Attackers Shift Tactics Toward Offchain Infrastructure in Sophisticated Exploits
Cybercriminals stole over $142 million from the crypto industry in July 2025, according to blockchain security firm PeckShield, marking a sharp uptick in malicious activity targeting exchanges and decentralized platforms. The firm tracked 17 separate incidents during the month, with the $44 million hack of CoinDCX emerging as the most significant.
#PeckShieldAlert In July 2025, ~17 major crypto hacks were recorded, resulting in total losses of $142M—a 27.2% increase (from $111.6M in June). Notably, the #GMX exploiter has returned ~$40.5M worth of cryptos, including 10K ETH and 10.5M $FRAX.#Top5 Hacks in July 2025:… pic.twitter.com/Y5VLUILq5Z
— PeckShieldAlert (@PeckShieldAlert) August 1, 2025
The July total represents a 27% increase from June’s $111 million in losses, though it remains 46% lower than the $266 million stolen in July 2024, when the $230 million WazirX hack dominated headlines.
CoinDCX Breach Tops July Losses
The largest single incident involved Indian cryptocurrency exchange CoinDCX, which lost $44 million in a server-level security breach on July 18. CoinDCX CEO Sumit Gupta called the incident a “sophisticated server breach,” and Indian authorities have since arrested a CoinDCX employee in connection with the attack.

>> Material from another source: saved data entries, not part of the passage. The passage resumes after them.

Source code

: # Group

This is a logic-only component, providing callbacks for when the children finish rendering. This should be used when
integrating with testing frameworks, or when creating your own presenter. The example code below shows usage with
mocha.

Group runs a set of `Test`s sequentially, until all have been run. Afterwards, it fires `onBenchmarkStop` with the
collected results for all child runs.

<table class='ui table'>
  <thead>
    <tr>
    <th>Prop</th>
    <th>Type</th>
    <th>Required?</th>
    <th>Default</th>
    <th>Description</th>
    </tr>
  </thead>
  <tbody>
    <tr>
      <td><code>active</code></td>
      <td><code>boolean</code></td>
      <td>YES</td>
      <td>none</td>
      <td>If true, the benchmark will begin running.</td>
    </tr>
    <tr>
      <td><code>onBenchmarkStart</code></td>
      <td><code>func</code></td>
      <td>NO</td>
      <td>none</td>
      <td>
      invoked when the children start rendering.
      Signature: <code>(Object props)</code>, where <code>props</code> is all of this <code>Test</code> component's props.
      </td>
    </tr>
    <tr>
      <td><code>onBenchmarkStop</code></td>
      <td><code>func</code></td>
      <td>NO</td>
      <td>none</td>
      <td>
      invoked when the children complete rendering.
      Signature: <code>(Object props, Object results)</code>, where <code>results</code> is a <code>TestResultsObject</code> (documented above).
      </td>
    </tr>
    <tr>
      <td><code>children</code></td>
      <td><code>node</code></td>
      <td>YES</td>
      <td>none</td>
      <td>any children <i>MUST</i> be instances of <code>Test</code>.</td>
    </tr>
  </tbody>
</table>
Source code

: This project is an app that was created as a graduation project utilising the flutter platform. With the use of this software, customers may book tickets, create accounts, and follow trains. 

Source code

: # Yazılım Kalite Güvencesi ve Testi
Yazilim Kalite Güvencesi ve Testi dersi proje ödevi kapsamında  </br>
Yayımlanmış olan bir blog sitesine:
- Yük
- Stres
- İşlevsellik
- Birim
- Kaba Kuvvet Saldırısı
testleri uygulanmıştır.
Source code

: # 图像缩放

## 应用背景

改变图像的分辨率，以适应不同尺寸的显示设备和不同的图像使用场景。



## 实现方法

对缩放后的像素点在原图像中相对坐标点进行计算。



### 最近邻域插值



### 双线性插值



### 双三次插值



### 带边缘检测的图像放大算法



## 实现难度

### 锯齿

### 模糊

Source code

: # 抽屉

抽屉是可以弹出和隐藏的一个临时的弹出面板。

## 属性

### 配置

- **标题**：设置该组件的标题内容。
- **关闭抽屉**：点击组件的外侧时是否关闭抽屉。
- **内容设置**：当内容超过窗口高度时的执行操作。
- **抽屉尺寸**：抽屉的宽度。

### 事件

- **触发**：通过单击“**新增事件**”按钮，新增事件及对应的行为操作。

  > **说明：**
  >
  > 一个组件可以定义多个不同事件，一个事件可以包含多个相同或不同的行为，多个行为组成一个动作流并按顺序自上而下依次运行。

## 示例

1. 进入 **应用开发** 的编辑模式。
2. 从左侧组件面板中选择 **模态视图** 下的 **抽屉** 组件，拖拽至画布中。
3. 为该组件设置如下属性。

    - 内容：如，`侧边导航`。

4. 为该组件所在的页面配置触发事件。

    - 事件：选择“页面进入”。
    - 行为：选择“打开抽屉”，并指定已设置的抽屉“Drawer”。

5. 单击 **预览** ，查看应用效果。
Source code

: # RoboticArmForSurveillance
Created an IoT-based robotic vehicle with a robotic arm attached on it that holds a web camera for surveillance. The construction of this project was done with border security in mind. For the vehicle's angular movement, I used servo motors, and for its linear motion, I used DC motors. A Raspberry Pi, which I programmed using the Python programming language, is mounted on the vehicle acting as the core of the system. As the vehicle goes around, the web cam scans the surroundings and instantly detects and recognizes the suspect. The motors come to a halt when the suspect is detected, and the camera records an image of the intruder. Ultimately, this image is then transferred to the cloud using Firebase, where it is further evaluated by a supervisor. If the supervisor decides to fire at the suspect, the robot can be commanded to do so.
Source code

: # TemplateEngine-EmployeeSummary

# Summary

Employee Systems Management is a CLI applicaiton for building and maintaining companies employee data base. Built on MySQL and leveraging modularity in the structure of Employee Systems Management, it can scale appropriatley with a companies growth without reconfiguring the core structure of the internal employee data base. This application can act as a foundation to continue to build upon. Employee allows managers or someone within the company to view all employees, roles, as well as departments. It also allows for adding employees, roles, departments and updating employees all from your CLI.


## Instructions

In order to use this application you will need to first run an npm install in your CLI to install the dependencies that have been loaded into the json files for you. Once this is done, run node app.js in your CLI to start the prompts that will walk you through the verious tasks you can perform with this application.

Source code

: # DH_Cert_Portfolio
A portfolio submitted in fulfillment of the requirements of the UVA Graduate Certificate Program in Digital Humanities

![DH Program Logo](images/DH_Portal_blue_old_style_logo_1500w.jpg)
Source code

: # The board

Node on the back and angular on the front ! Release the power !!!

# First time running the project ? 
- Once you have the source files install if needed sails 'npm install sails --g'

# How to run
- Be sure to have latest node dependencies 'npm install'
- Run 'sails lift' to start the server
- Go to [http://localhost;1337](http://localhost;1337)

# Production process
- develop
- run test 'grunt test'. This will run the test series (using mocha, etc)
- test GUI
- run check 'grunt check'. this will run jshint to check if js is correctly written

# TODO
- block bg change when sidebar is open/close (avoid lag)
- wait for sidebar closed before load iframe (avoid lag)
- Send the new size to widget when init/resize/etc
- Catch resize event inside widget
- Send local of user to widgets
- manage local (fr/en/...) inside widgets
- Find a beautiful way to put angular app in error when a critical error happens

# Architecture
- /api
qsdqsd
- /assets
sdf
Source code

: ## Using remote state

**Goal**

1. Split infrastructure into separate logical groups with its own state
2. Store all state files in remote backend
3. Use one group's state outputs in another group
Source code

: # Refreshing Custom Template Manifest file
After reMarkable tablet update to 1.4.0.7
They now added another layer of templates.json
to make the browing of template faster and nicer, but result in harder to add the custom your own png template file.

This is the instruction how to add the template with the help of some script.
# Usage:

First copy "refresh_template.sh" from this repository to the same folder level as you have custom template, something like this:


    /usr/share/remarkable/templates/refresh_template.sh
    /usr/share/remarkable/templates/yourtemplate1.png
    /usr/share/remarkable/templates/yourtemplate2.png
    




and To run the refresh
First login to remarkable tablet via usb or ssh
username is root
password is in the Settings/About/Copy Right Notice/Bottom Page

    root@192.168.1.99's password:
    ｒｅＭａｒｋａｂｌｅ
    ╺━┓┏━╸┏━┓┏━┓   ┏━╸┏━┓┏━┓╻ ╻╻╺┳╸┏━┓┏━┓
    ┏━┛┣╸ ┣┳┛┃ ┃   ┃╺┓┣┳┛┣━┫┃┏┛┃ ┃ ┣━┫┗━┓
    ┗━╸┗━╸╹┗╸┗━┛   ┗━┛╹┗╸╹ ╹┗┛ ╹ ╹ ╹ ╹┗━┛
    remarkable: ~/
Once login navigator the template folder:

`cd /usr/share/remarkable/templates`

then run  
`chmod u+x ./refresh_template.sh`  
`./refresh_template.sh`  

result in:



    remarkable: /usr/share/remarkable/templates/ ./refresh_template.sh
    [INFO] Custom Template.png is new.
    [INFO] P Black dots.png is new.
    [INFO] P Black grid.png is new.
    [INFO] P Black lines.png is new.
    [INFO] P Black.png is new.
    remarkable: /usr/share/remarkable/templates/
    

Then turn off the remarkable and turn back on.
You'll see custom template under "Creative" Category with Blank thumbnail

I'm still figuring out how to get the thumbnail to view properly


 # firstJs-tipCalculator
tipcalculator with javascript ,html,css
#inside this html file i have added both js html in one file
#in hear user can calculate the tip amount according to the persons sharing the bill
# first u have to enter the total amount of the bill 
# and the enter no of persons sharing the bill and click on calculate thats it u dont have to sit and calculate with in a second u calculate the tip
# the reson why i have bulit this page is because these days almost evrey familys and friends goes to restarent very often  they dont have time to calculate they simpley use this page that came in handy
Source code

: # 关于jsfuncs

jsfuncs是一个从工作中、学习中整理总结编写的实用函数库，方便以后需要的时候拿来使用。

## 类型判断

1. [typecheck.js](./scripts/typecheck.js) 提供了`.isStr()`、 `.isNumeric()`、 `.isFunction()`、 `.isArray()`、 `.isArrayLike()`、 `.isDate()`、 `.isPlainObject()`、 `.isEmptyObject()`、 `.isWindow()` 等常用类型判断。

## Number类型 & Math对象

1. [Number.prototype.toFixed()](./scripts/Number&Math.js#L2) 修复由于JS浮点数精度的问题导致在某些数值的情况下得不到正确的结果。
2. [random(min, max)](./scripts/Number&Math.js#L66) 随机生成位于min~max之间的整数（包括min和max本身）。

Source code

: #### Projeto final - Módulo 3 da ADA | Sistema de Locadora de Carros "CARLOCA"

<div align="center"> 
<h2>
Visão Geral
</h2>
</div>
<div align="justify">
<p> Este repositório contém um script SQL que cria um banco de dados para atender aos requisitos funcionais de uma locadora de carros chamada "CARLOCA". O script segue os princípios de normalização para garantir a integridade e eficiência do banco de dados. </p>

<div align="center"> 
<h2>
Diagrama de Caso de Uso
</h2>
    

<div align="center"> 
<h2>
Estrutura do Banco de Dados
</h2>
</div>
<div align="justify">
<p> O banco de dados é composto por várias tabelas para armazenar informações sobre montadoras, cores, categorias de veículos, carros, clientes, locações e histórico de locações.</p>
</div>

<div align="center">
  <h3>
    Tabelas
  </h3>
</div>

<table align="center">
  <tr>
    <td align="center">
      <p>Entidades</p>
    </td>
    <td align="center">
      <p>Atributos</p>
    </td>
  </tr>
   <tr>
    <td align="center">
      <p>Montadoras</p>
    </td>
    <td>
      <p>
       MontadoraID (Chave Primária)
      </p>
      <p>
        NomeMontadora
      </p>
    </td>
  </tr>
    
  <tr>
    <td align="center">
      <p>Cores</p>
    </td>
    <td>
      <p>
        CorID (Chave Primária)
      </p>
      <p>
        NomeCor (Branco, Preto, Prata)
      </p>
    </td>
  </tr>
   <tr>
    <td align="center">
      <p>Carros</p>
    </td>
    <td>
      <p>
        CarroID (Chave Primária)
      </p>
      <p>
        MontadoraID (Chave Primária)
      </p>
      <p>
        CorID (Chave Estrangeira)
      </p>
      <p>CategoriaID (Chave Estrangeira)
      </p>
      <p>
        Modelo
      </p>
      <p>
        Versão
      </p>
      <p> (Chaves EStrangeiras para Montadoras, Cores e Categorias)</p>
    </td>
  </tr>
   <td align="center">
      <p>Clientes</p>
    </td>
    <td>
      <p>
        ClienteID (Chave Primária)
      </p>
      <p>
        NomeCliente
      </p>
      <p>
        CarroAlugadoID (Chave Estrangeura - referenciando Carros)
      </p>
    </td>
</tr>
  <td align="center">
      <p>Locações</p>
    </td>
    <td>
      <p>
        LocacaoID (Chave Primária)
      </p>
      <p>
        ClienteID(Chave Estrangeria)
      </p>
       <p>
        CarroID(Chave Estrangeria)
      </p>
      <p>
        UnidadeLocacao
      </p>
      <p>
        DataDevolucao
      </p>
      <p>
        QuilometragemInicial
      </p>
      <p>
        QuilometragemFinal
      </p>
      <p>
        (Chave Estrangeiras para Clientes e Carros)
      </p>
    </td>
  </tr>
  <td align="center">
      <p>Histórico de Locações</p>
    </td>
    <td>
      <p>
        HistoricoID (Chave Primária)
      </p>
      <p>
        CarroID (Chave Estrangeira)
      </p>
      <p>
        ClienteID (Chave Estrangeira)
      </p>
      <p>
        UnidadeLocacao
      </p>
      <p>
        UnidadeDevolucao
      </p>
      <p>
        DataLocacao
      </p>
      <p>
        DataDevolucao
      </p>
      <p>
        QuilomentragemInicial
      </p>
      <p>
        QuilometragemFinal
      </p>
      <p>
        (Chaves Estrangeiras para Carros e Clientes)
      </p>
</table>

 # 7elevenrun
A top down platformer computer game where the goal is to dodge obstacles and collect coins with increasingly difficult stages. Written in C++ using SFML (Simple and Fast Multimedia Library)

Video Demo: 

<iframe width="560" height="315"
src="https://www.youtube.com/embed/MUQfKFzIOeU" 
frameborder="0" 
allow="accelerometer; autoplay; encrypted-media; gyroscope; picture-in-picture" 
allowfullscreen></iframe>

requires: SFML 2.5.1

The platform has reportedly taken steps to contain the breach and is working with law enforcement and forensic teams to recover the lost assets.
GMX Hacker Returns Funds After $40M Exploit
In another high-profile incident, the decentralized exchange GMX was exploited on July 11 for $40 million, making it the second-largest attack in July. However, the attacker later returned the stolen funds, according to PeckShield, reducing the net losses for the month.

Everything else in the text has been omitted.